Mr. Ambani said RJIL had enrolled 100 million subscribers in just 170 days after launching its services on September 5, 2016. This meant that it added seven new members per second every single day for the last 170 days.
This is the fastest achieved by any start-up technology company in the world including the likes of Facebook, WhatsApp and Skype, he said.
He said a Jio SIM card today resides in the SIM slot of a majority of 4G smartphones in India. Further, Jio’s proprietory app ‘Jio4GVoice’ and its utilitarian Jiofy Wifi devices are enabling lakhs of 3G and 2G smartphone owners to enjoy a 4G voice and data environment without having to invest in a new handset. 
"A series of similarly thoughtful, customer-oriented solutions and applications have helped create a unique digital life experience for Indian consumers and added to the excitement for the Jio offering," he said.
Mr. Ambani said Jio users today make more than 200 crore minutes of voice and video calls every day. They also consumed more than 100 crore GB of data on the Jio network, which worked out to more than 3.3 crore GB of data a day.
"Remember, before Jio, India was 150th in the world in broadband  netration...Today, India is the number one country in the world for mobile data usage. Jio users as much mobile data as the entire United States of America, and nearly 50% more mobile data than all of China," he said.
Mr. Ambani said a significant portion of this data is consumed as video, and Jio carries nearly 5.5 crore hours of video dail on its network, making it one of the largest mobile video networks in the world.
Speaking about the Jio infrastructure, he said it alread had more than twice the number of 4G base stations compared with all the other Indian operators put together. "In the coming months, we will more than double our data capacity… and this means even better quality for our customers. By the end of 2017, the Jio network will be present in nearly all the cities, towns and villages of India and cover 99% of our country’s population," he said.
He said lakhs of customers had moved to Jio fro other networks, using the Mobile Number Portability (MNP) facility and the trend is increasing every day.
"Data is the oxygen of Digital Life and it is our promise that Jio will provide world-class quality and quantity of data, at prices that are affordable to all Indians. It is our credo that while we are the best today… we will strive to be better tomorrow," he said.
Noting that the company's Happy New Year Offer was drawing to a close on March 31, he said Jio would start offering its traffic plans from April 1. "On all of Jio’s tariff plans, all domestic voice calls to any network will always remain free. Across India. To any network. Always. And no roaming charges, no blackout days and no hidden charges," he said.

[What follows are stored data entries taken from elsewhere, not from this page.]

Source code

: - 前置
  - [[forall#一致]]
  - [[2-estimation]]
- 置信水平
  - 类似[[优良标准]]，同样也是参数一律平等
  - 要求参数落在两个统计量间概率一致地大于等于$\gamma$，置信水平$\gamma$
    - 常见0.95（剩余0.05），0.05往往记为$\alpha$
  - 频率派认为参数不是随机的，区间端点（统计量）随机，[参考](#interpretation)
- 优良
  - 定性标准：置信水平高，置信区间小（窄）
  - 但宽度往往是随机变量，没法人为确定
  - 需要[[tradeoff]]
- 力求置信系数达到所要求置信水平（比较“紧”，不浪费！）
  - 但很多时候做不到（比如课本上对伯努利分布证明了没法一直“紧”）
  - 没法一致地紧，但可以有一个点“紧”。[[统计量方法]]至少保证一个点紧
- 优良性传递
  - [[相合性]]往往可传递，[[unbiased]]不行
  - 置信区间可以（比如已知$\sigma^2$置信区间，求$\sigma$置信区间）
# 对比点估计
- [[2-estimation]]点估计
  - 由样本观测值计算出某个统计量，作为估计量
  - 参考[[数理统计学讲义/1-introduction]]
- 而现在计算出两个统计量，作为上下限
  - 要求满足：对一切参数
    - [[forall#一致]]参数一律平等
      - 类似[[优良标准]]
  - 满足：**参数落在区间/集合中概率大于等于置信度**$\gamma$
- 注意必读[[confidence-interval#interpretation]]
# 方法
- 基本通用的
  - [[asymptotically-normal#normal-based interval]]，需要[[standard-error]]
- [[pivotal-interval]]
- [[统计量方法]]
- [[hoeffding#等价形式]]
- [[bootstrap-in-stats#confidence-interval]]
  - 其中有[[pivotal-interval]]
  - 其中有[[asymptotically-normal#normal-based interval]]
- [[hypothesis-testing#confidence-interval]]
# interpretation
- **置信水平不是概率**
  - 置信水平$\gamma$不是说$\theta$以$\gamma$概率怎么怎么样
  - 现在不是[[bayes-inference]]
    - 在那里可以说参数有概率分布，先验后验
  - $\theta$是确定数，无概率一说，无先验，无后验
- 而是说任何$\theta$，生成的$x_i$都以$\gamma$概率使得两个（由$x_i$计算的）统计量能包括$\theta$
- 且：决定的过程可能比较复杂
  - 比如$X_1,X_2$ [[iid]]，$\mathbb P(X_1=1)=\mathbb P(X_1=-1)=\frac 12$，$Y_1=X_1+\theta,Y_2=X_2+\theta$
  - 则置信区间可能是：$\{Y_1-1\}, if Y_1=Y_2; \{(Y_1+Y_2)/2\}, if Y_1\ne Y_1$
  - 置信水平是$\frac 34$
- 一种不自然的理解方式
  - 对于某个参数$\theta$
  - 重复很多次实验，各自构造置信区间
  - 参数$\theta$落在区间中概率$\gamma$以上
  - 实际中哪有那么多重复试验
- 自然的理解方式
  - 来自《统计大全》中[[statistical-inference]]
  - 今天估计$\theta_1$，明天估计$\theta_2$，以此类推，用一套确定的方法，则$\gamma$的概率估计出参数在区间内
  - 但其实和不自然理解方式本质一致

"n the last few months, hundreds of offers have been launched by the industry. These plans have created a lot of confusion in the market… and customers are having what I call Data and Value Anxiety .. whether they are getting the best value for the price that they are paying. So, we have decided to do something that will remove this confusion once and for all.
"Jio is instituting a comprehensive process of monitoring all publicly announced plans from all operators… across the country… on a regular basis. And we will not only match the highest selling tariffs of each of the other leading Indian telecom operators… but we will provide 20% more data in each of these plans," he said.
Mr. Ambani described the company's 100 million initial customers as the "first believers in Jio".
"Today is the day for me to show my gratitude to you… to ensure that you always continue to get extreme value with Jio," he added, as he unveiled details of the Jio Membership programme.